* _What to produce_
From the material below, copy exactly the lines beginning with the one that contains "# Resource Post" and ending with the one that contains "- title: Download Code Examples"; the pictures stay out.

* _Information shown_
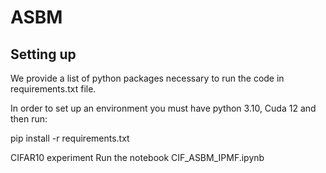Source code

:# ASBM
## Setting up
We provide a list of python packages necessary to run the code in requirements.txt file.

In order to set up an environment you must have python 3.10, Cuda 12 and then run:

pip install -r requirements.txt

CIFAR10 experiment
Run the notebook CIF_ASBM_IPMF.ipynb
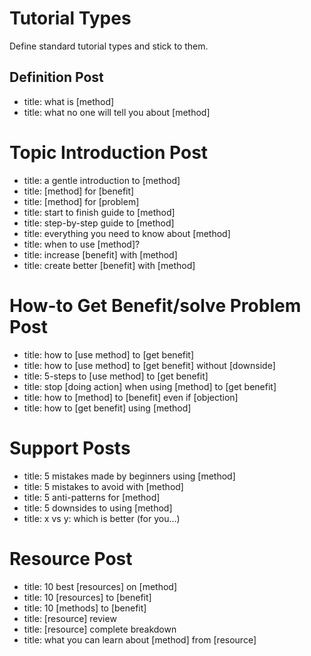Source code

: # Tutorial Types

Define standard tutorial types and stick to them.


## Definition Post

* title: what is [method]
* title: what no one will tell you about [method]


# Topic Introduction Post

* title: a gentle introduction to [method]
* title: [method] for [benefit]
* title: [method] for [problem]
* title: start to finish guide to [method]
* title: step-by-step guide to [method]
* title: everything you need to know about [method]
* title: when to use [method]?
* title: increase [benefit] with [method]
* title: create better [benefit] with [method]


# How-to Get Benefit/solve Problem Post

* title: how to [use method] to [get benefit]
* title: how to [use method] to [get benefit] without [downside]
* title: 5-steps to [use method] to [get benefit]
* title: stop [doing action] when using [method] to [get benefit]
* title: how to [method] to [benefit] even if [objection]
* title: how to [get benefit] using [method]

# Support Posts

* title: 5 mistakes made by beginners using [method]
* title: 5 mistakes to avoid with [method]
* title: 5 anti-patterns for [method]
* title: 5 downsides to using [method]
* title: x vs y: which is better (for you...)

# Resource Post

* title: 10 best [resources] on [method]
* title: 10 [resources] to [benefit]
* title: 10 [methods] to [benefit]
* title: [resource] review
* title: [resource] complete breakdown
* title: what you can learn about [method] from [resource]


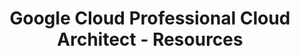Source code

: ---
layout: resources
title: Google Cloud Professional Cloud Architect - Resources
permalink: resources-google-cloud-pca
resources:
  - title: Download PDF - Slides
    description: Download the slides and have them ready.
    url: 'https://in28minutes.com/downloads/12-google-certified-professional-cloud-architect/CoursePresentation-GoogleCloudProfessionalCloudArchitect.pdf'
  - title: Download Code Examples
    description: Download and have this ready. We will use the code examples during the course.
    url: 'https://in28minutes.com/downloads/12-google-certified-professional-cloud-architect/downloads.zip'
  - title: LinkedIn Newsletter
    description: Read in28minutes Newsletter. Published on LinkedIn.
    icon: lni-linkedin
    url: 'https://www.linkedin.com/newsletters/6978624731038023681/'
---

* _Exercise answer_
# Resource Post

* title: 10 best [resources] on [method]
* title: 10 [resources] to [benefit]
* title: 10 [methods] to [benefit]
* title: [resource] review
* title: [resource] complete breakdown
* title: what you can learn about [method] from [resource]


Source code

: ---
layout: resources
title: Google Cloud Professional Cloud Architect - Resources
permalink: resources-google-cloud-pca
resources:
  - title: Download PDF - Slides
    description: Download the slides and have them ready.
    url: 'https://in28minutes.com/downloads/12-google-certified-professional-cloud-architect/CoursePresentation-GoogleCloudProfessionalCloudArchitect.pdf'
  - title: Download Code Examples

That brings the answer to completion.